The Didi dinger gave the Yankees a 4-2 lead. They added three more in the seventh thanks to some sloppy Orioles defense. They were sloppy all night. All series. All season, really. It’s part of their downfall. Bird started that seventh inning with a walk against Miguel Castro, then Gardner hit into what should’ve been a force out at second base. At worst, a fielder’s choice with the out at first. Instead, both Gardner and Bird were safe because Schoop muffed the grounder at second. Should’ve been at least one out for sure.
Yet another Judge walk later, the bases were loaded with no outs. The Orioles, Mark Trumbo specifically, did the Yankees a solid and helped bring home the inning’s first run. Sanchez poked a little fly ball to right that I thought even Trumbo would catch, but no, he held up for some reason and let the ball drop in. I’m pretty sure Carlos Beltran would’ve had that one. The ball dropped in, a run scored, and the runners all advanced. Still no outs too.

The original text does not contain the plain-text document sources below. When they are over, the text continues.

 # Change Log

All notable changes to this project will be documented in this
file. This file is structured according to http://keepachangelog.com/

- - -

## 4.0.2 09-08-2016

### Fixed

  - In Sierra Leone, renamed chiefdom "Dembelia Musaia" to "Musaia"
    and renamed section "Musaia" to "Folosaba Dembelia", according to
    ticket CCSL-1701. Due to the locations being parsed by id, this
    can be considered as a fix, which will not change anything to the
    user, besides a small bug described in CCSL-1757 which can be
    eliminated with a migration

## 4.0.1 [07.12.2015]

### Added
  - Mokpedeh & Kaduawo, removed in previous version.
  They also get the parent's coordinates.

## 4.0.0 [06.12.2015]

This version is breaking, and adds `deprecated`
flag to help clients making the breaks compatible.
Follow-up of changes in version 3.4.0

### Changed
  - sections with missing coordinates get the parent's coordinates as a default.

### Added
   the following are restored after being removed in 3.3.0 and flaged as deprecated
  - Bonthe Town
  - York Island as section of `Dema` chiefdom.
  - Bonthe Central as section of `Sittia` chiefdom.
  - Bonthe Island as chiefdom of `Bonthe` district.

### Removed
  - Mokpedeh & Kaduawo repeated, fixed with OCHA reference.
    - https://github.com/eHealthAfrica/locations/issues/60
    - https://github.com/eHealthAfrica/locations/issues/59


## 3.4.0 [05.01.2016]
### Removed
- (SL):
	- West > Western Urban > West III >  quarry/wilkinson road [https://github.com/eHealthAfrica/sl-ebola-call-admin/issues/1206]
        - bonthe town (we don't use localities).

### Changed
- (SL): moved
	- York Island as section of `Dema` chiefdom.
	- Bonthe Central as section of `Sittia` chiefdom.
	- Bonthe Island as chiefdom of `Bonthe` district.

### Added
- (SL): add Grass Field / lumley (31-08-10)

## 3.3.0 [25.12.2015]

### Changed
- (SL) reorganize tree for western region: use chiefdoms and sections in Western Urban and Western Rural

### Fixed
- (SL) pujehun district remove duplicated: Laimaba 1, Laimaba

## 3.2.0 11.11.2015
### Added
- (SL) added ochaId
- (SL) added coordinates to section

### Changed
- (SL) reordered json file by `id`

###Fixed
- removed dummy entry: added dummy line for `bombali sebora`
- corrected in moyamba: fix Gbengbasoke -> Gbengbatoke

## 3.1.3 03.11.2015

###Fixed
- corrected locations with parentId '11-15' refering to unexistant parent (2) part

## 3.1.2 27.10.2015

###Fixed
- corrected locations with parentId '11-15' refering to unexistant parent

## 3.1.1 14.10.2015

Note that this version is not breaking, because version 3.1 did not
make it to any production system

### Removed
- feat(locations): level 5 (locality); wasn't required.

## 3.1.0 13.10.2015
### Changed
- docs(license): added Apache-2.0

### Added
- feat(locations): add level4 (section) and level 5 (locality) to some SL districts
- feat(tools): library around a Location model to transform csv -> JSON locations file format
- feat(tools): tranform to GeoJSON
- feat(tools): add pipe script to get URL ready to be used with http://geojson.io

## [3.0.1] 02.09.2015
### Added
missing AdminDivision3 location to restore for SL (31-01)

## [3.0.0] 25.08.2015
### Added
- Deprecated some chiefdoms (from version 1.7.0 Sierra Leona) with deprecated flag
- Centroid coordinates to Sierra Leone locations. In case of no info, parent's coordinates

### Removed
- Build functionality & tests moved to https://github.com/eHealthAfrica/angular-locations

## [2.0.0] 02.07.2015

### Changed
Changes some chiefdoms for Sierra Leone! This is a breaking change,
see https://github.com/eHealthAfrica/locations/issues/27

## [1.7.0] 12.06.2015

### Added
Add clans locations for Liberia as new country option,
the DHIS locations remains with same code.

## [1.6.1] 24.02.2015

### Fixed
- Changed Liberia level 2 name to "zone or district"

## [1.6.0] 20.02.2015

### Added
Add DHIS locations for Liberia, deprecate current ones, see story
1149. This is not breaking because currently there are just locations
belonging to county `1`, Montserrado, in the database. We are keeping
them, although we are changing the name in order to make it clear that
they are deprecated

Gregorius drove home the inning’s second run with another sac fly, his second of the game. Center fielder Austin Hays made a real nice throw and it was a bang-bang play at the plate, but Gardner outran the throw. Headley singled in another run to stretch the lead to 7-2. Bird clobbered a solo home run in the eighth against former Yankee Richard Bleier to give the Yankees an 8-2 lead. There was no huge five or six-run inning Friday night like we’ve seen the last few games against the Orioles, but eight runs is eight runs.
Leftovers
David Robertson pitched the ninth inning with a six-run lead because he was already warmed up. He started to get loose in the seventh inning, before the Yankees tacked on three insurance runs, and he got hot during the eighth inning in case Severino ran into trouble. Once he’s up, might as well use him. Robertson was a tad wild in the ninth — only ten of his 23 pitches were strikes, and his two wild pitches were very wild — but he closed it out no problem.

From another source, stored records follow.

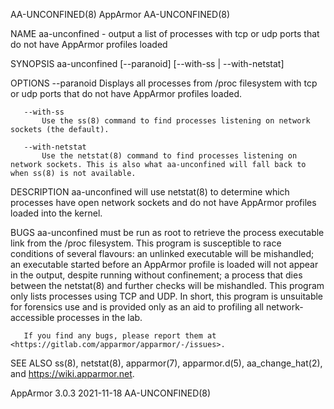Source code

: AA-UNCONFINED(8)                                                                         AppArmor                                                                         AA-UNCONFINED(8)

NAME
       aa-unconfined - output a list of processes with tcp or udp ports that do not have AppArmor profiles loaded

SYNOPSIS
       aa-unconfined [--paranoid] [--with-ss | --with-netstat]

OPTIONS
       --paranoid
           Displays all processes from /proc filesystem with tcp or udp ports that do not have AppArmor profiles loaded.

       --with-ss
           Use the ss(8) command to find processes listening on network sockets (the default).

       --with-netstat
           Use the netstat(8) command to find processes listening on network sockets. This is also what aa-unconfined will fall back to when ss(8) is not available.

DESCRIPTION
       aa-unconfined will use netstat(8) to determine which processes have open network sockets and do not have AppArmor profiles loaded into the kernel.

BUGS
       aa-unconfined must be run as root to retrieve the process executable link from the /proc filesystem. This program is susceptible to race conditions of several flavours: an
       unlinked executable will be mishandled; an executable started before an AppArmor profile is loaded will not appear in the output, despite running without confinement; a process
       that dies between the netstat(8) and further checks will be mishandled. This program only lists processes using TCP and UDP. In short, this program is unsuitable for forensics use
       and is provided only as an aid to profiling all network-accessible processes in the lab.

       If you find any bugs, please report them at <https://gitlab.com/apparmor/apparmor/-/issues>.

SEE ALSO
       ss(8), netstat(8), apparmor(7), apparmor.d(5), aa_change_hat(2), and <https://wiki.apparmor.net>.

AppArmor 3.0.3                                                                          2021-11-18                                                                        AA-UNCONFINED(8)
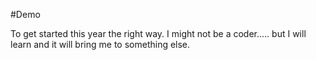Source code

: #Demo 

To get started this year the right way.  I might not be a coder..... but I will learn and it will bring me to something else.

Starlin Castro, who is in quite the funk right now, went 0-for-4 on Friday, as did Jacoby Ellsbury. Ellsbury had a tough 0-for-4. He hit two balls hard that just died in the air. One was caught in center field and another was caught at the wall in right field. Three hits for Headley and two each for Sanchez and Holliday. Gardner, Gregorius, and Bird had one hit apiece. No contact day for Judge. Two walks and two strikeouts.
And finally, congrats to Joe Girardi for his 900th win as Yankees manager. He’s only the sixth man to do it, joining Joe McCarthy (1,460), Joe Torre (1,173), Casey Stengel (1,149), Miller Huggins (1,067), and Ralph Houk (944).
Box Score, WPA Graph & Standings
For the box score and updated standings, head on over to ESPN. MLB.com has the video highlights and FanGraphs has the postseason odds. Here’s our Bullpen Workload page and here’s the win probability graph:
Source: FanGraphs
Up Next
The Yankees and Orioles are halfway through this four-game series I hope never ends. Jordan Montgomery and Jeremy Hellickson are the scheduled starting pitchers for Saturday game. That’s a 4pm ET start.